(RECORDS FOR THE EXERCISE)
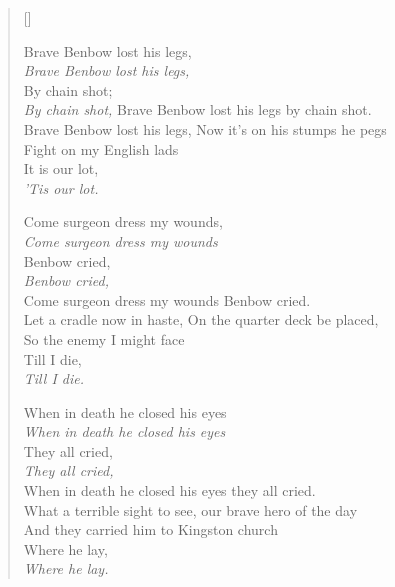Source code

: \begin{verse}[\versewidth]
\begin{patverse}
Brave Benbow lost his legs,\\
\textit{Brave Benbow lost his legs,}\\
By chain shot;\\
\textit{By chain shot,}
Brave Benbow lost his legs by chain shot.\\
Brave Benbow lost his legs, Now it's on his stumps he pegs\\
Fight on my English lads\\
It is our lot,\\
\textit{'Tis our lot.}    
\end{patverse}

\begin{patverse}
Come surgeon dress my wounds,\\
\textit{Come surgeon dress my wounds}\\
Benbow cried,\\
\textit{Benbow cried,}\\
Come surgeon dress my wounds Benbow cried.\\
Let a cradle now in haste, On the quarter deck be placed,\\
So the enemy I might face\\
Till I die,\\
\textit{Till I die.}
\end{patverse}

\begin{patverse}
When in death he closed his eyes\\
\textit{When in death he closed his eyes}\\
They all cried,\\
\textit{They all cried,}\\
When in death he closed his eyes they all cried.\\
What a terrible sight to see, our brave hero of the day\\
And they carried him to Kingston church\\
Where he lay,\\
\textit{Where he lay.}
\end{patverse}
\end{verse}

(TRY IT)
Considering the records above, count the lines where the string "dress" occurs and return that number alone.

(THE COMPLETED TASK)
3